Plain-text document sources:
━━━━━━━━━━━━━━━━━━━━
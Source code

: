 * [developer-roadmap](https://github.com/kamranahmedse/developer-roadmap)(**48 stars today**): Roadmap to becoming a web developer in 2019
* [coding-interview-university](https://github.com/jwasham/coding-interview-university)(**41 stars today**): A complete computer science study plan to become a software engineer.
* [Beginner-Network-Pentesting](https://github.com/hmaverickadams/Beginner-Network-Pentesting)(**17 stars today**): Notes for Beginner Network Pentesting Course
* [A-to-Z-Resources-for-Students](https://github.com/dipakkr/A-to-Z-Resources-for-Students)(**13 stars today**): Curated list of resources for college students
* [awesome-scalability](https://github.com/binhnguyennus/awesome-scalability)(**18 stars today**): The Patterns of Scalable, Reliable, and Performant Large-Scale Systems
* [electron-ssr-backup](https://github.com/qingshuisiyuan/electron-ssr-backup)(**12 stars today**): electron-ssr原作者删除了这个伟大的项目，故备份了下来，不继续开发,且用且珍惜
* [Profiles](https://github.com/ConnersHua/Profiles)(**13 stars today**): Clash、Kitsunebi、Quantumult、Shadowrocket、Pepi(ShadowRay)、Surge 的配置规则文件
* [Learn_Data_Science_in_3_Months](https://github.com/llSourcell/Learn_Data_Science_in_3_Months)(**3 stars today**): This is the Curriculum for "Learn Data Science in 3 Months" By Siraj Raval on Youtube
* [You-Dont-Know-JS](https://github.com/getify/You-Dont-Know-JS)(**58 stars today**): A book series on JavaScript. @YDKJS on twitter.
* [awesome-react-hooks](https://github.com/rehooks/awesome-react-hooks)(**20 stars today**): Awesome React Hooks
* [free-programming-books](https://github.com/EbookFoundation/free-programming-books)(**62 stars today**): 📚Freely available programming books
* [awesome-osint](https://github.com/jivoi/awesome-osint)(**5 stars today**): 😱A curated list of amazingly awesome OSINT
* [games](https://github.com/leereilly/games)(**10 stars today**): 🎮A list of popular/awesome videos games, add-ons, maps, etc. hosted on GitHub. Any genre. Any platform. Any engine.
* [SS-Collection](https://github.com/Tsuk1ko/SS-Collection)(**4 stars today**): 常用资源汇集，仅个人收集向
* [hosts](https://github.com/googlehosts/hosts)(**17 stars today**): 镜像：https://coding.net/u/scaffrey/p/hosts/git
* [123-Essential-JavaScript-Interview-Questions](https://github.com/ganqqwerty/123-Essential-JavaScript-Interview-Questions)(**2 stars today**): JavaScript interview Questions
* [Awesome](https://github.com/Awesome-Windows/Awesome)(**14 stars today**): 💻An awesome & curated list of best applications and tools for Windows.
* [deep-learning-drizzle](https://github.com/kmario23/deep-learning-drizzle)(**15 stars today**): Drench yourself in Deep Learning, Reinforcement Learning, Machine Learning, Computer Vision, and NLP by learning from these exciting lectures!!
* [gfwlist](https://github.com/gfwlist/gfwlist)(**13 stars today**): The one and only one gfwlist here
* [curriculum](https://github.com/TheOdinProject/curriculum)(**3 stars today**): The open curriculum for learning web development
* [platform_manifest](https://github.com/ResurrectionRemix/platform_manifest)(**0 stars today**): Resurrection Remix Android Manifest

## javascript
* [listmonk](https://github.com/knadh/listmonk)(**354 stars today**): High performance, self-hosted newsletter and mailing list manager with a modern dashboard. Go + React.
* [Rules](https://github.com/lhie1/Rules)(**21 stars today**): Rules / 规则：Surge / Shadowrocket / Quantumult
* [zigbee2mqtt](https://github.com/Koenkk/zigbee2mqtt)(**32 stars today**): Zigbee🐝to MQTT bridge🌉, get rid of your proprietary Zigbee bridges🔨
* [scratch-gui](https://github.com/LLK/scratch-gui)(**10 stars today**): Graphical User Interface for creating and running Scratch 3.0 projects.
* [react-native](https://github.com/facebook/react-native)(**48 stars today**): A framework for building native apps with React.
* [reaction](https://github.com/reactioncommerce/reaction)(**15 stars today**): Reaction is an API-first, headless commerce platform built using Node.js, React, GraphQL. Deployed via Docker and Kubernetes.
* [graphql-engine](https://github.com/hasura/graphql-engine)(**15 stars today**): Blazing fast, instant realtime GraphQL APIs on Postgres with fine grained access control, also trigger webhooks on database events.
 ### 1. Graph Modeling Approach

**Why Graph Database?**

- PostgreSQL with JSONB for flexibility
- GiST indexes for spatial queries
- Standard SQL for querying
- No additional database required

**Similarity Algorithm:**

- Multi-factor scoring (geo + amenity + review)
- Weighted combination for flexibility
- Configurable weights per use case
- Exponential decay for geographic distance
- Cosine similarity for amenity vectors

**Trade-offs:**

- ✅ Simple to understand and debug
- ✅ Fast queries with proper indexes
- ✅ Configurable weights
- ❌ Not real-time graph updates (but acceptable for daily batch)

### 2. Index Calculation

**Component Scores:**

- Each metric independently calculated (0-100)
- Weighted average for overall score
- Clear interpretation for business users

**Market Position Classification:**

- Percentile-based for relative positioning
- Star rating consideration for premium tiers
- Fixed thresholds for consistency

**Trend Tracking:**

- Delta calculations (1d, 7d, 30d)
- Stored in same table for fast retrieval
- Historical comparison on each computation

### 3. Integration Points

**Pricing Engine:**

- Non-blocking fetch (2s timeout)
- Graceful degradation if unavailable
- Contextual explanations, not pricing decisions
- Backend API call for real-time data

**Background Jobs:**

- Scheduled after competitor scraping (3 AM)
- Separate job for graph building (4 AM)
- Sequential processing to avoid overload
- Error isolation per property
━━━━━━━━━━━━━━━━━━━━
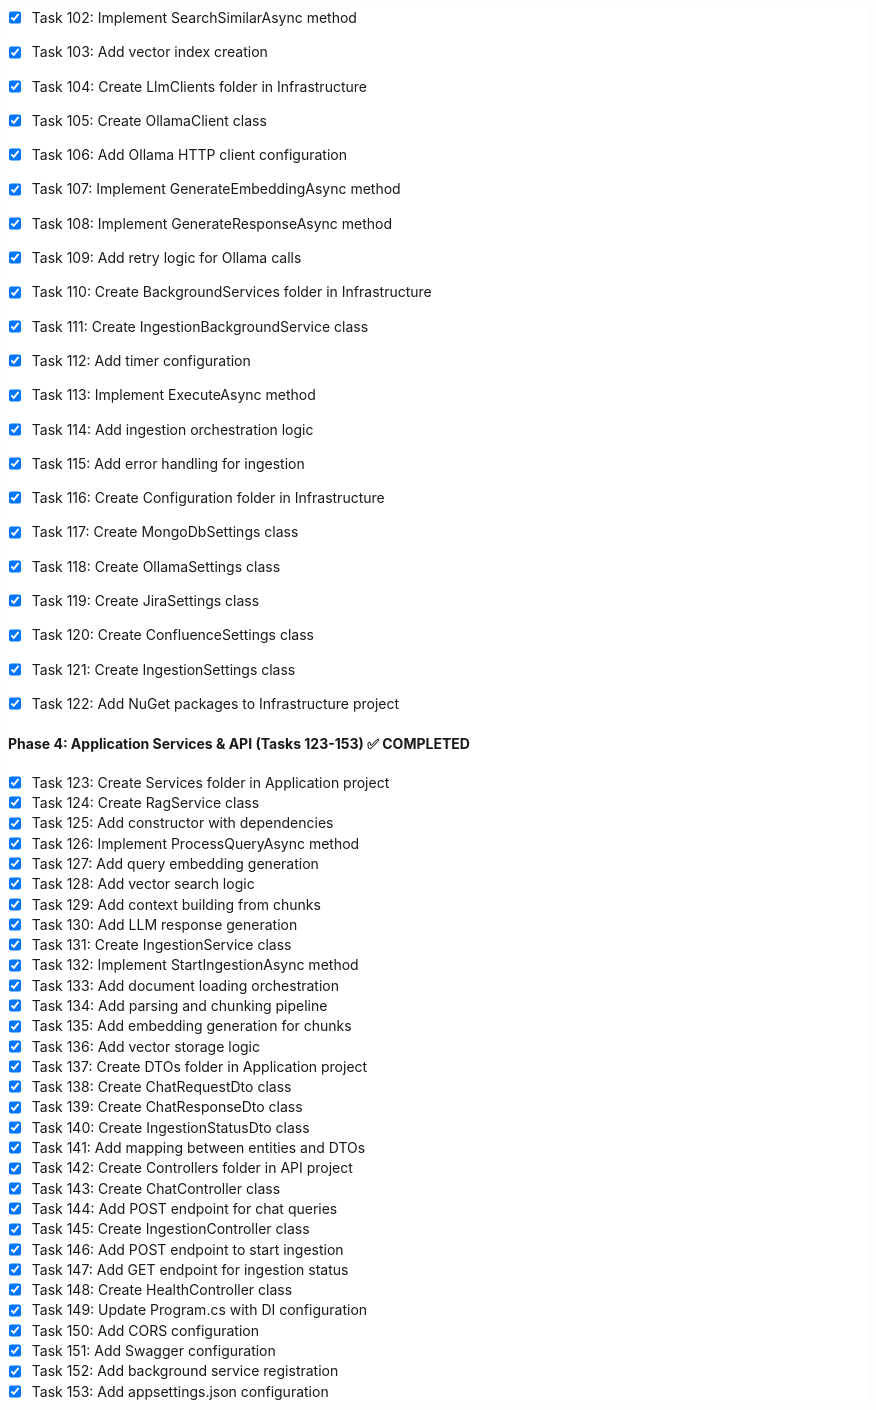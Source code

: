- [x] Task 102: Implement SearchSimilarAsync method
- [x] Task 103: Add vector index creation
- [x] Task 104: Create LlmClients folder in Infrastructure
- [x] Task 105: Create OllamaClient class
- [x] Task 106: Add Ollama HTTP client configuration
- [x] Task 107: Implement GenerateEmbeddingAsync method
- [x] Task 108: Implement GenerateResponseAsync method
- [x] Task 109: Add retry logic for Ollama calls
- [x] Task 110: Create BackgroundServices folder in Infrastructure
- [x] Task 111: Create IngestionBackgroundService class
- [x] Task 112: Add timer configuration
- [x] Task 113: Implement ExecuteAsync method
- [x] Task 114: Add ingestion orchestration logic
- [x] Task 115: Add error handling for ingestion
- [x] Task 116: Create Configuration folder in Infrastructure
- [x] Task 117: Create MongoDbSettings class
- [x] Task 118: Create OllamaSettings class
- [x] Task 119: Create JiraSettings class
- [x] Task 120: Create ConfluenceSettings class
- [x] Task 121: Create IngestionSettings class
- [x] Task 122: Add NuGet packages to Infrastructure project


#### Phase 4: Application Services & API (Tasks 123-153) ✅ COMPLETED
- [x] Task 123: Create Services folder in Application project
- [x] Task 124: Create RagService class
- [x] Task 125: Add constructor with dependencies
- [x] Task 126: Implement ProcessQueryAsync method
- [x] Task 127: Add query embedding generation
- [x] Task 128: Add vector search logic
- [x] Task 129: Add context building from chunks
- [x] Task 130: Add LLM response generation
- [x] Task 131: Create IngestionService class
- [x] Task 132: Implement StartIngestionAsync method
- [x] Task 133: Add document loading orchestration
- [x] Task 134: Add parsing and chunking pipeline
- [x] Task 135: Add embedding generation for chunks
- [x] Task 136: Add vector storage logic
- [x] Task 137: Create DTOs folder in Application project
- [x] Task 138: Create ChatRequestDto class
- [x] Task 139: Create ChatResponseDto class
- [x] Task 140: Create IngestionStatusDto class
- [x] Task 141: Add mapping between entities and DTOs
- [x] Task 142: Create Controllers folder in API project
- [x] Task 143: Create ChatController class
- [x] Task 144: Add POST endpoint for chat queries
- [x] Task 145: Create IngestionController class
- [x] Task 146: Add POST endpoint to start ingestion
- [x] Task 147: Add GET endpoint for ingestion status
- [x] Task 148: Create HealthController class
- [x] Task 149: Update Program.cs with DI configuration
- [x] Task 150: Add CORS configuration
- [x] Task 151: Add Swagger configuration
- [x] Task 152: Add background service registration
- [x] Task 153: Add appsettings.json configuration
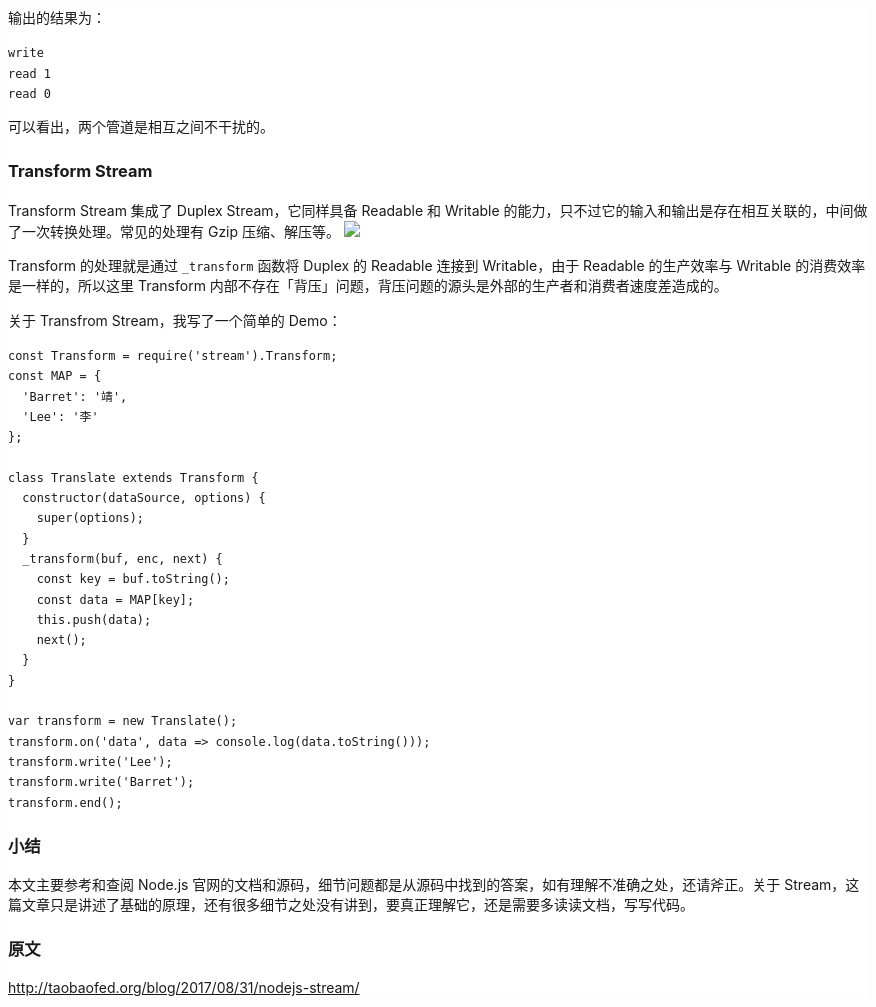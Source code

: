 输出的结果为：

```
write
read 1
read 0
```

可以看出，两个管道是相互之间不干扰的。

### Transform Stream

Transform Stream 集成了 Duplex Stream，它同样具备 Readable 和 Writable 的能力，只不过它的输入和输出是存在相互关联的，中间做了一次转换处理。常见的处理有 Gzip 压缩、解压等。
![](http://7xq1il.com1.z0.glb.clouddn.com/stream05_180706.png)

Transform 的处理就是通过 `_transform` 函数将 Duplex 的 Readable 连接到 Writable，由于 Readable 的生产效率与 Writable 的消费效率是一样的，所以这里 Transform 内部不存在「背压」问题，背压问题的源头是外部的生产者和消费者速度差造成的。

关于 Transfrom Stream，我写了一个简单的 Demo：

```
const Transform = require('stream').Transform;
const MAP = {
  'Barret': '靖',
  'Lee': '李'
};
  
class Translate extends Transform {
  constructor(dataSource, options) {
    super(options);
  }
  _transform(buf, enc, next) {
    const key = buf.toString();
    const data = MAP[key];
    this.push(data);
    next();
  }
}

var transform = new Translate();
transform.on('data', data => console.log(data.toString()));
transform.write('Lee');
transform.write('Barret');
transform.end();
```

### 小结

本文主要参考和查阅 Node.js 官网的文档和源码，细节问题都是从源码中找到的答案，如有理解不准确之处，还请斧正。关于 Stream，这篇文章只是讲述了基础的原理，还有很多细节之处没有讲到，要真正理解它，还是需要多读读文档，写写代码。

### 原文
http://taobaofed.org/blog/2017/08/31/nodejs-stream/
━━━━━━━━━━━━━━━━━━━━
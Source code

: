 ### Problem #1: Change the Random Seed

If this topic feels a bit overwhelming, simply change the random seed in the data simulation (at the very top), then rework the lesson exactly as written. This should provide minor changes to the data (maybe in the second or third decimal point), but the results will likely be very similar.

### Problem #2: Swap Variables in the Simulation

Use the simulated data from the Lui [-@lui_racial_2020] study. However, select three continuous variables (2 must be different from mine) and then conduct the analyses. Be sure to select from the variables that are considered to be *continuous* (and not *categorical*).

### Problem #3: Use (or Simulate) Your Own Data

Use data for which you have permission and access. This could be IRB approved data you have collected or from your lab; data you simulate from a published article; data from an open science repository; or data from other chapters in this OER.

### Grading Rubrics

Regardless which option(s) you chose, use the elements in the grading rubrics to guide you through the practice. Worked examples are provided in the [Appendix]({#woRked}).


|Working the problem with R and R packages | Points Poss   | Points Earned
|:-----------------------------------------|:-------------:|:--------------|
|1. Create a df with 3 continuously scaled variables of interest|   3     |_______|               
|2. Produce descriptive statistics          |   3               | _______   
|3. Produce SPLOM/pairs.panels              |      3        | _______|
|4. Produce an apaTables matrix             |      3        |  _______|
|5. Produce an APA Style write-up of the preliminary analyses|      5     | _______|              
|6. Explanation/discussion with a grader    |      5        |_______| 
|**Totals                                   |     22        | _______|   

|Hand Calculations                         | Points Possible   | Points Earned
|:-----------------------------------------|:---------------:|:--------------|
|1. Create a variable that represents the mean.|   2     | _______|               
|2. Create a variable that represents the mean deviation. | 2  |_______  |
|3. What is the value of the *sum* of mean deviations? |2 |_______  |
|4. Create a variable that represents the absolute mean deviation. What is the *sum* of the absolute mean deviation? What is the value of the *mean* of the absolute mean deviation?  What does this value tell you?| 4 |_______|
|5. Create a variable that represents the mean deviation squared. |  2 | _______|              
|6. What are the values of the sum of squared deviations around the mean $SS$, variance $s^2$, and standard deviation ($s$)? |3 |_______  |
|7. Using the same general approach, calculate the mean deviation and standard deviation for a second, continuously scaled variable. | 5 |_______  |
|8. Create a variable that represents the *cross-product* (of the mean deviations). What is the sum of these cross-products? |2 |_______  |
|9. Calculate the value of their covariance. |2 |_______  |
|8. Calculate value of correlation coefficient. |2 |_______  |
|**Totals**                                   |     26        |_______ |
━━━━━━━━━━━━━━━━━━━━
REQUIRED ACTION: The response must hold only the lines above from the line with "本文主要参考和查阅 Node.js 官网的文档和源码，细节问题都是从源码中找到的答案，如有理解不准确之处，还请斧正。关于" through the line with "http://taobaofed.org/blog/2017/08/31/nodejs-stream/", each copied exactly, both ends kept.

COMPLETED TASK:
本文主要参考和查阅 Node.js 官网的文档和源码，细节问题都是从源码中找到的答案，如有理解不准确之处，还请斧正。关于 Stream，这篇文章只是讲述了基础的原理，还有很多细节之处没有讲到，要真正理解它，还是需要多读读文档，写写代码。

### 原文
http://taobaofed.org/blog/2017/08/31/nodejs-stream/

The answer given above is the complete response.